**INSTRUCTIONS FOR THE TASK:** Check the listing below for lines with the word "include" and say how many there are, with nothing but the number.
----
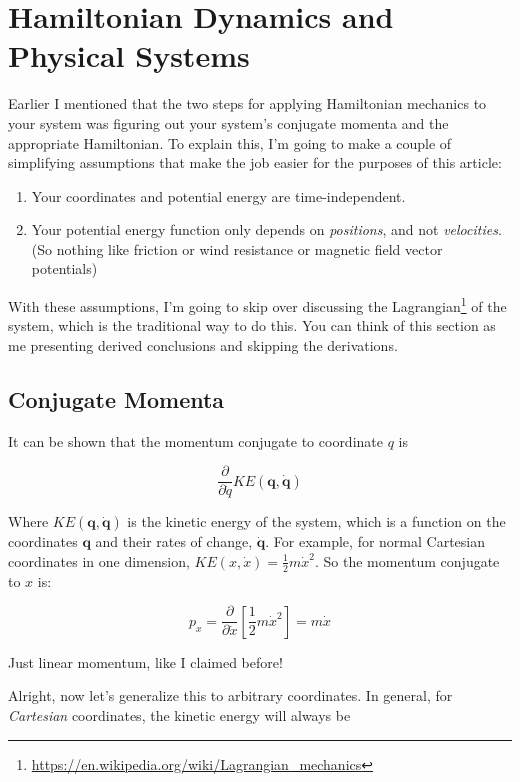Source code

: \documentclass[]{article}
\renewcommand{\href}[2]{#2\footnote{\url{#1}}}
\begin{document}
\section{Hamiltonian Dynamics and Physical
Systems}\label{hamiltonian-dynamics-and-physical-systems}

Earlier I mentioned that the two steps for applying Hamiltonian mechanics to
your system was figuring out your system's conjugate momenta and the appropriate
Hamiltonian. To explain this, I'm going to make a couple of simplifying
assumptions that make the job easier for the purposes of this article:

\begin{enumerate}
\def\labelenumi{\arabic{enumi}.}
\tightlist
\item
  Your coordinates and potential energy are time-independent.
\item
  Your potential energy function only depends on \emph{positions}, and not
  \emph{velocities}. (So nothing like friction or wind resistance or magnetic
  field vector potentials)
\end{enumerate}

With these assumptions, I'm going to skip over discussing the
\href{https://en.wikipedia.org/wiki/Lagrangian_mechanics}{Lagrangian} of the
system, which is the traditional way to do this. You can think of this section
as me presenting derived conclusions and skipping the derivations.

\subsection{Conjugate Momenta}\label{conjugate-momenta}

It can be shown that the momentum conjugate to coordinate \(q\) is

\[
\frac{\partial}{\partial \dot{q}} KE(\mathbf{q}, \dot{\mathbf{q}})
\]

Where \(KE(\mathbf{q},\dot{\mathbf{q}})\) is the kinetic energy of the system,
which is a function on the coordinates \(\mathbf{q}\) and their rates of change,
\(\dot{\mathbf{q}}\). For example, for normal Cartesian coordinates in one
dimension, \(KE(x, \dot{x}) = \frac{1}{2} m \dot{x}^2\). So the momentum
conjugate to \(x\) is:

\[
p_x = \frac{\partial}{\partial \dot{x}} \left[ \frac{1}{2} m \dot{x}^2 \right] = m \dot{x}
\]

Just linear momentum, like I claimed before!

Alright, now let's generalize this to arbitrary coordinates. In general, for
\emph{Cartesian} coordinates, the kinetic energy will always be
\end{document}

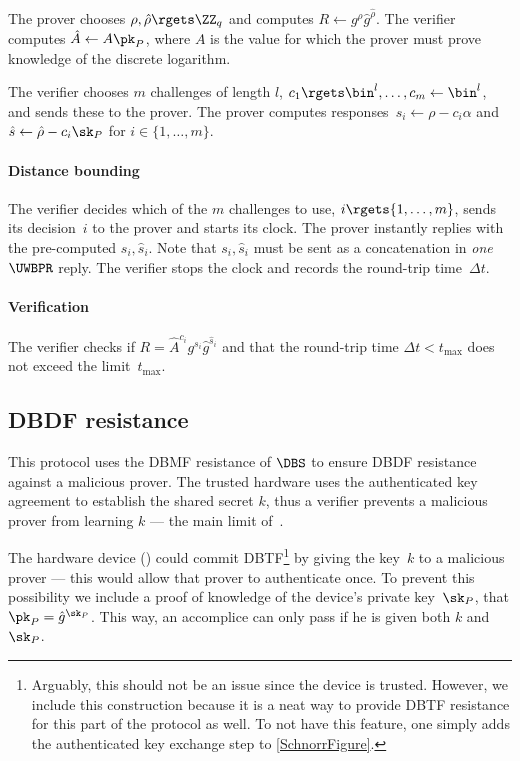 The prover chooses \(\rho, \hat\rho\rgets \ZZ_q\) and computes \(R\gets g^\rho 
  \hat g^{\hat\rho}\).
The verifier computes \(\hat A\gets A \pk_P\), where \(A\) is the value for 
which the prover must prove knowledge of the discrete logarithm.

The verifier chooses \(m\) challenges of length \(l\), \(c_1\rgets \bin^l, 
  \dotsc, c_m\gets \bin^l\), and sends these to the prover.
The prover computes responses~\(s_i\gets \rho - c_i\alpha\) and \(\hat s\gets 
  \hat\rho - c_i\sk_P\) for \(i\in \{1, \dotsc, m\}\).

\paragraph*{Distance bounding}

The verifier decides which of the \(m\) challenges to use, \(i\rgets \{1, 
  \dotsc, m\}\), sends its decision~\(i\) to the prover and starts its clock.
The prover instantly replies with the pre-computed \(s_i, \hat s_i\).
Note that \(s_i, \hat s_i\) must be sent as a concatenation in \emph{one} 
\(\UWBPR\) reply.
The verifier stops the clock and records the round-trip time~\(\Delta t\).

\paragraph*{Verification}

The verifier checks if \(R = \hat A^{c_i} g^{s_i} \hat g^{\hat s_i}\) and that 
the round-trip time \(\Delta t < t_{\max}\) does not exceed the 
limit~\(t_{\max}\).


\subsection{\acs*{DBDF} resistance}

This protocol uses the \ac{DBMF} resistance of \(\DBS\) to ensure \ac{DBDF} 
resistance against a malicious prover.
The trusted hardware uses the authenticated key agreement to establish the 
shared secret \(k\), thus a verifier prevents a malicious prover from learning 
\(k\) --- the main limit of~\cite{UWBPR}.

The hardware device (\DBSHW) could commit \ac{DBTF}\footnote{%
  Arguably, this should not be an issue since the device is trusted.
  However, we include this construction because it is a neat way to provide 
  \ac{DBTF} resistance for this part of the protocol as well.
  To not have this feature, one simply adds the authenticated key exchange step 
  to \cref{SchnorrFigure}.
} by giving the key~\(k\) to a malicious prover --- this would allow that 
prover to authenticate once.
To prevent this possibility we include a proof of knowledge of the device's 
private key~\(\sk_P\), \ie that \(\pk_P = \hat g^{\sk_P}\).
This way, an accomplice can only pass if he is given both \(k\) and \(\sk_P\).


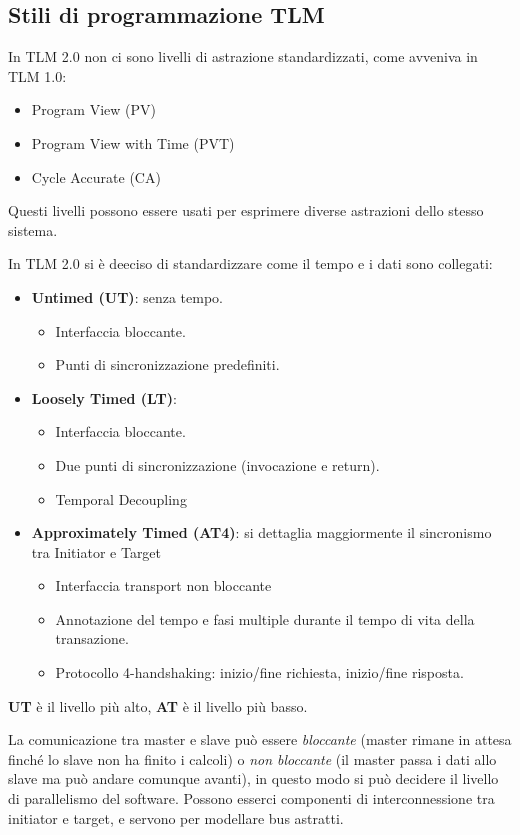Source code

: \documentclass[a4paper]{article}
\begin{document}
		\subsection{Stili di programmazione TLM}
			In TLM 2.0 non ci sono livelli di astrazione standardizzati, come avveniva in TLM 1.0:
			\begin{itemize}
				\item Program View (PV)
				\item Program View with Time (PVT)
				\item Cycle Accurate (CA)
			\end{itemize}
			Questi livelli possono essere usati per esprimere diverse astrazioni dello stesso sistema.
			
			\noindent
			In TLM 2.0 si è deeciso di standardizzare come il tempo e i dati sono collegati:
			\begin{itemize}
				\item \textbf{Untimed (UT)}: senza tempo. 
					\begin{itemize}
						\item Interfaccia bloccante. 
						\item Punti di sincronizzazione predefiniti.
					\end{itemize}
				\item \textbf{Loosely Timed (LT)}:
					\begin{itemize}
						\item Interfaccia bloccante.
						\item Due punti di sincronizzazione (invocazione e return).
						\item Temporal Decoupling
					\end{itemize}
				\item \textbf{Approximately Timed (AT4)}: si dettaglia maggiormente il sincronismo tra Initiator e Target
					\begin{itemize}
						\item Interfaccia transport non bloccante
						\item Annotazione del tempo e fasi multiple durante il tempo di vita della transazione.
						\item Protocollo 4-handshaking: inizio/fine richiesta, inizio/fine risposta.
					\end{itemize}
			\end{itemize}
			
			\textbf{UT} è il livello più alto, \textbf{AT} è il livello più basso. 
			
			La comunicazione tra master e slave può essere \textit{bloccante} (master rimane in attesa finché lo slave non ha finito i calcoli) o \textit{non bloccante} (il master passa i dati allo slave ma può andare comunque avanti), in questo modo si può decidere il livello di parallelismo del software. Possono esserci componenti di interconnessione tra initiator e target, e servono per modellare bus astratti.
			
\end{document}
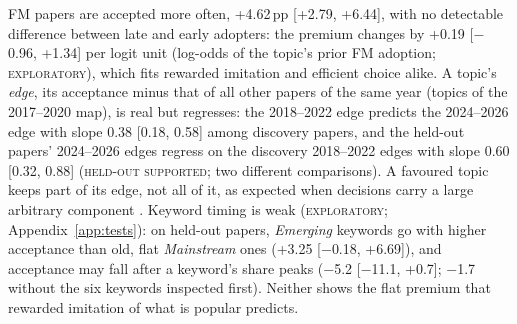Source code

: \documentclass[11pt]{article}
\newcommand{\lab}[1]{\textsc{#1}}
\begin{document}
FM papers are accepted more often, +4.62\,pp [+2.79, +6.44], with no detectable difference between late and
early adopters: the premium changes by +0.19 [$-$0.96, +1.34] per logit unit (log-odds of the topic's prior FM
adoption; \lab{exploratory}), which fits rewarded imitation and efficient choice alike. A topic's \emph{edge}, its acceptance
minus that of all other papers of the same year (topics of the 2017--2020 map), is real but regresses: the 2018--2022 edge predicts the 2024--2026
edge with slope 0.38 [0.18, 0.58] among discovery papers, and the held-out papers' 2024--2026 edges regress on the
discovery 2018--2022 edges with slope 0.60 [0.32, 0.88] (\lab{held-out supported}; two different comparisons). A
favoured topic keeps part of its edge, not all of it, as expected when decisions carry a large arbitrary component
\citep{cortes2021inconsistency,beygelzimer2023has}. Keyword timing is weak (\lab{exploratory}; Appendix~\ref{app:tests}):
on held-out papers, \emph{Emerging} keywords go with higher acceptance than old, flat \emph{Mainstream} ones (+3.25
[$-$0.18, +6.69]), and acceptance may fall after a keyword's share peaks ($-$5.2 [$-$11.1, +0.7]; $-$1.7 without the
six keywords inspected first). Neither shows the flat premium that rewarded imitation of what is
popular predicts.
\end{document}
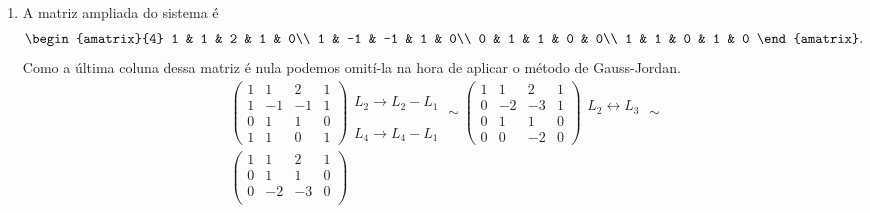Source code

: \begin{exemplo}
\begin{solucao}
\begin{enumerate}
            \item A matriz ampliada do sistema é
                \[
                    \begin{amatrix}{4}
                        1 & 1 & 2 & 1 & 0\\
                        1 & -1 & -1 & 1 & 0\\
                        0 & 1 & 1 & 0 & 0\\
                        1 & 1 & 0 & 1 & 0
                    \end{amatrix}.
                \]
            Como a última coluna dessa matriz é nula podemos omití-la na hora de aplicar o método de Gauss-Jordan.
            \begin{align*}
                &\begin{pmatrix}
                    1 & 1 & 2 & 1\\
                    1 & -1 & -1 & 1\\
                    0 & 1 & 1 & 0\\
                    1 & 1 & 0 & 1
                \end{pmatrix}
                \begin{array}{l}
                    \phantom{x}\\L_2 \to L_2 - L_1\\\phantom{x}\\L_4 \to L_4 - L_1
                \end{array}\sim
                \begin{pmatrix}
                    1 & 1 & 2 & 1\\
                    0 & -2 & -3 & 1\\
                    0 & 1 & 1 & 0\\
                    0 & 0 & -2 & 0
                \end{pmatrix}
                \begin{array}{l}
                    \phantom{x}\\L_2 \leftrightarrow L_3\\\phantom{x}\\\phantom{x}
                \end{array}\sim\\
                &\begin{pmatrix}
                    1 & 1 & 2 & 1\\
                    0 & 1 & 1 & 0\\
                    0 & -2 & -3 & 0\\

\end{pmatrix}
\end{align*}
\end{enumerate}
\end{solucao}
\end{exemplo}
----
**RESPONSE TO THIS TASK:** 2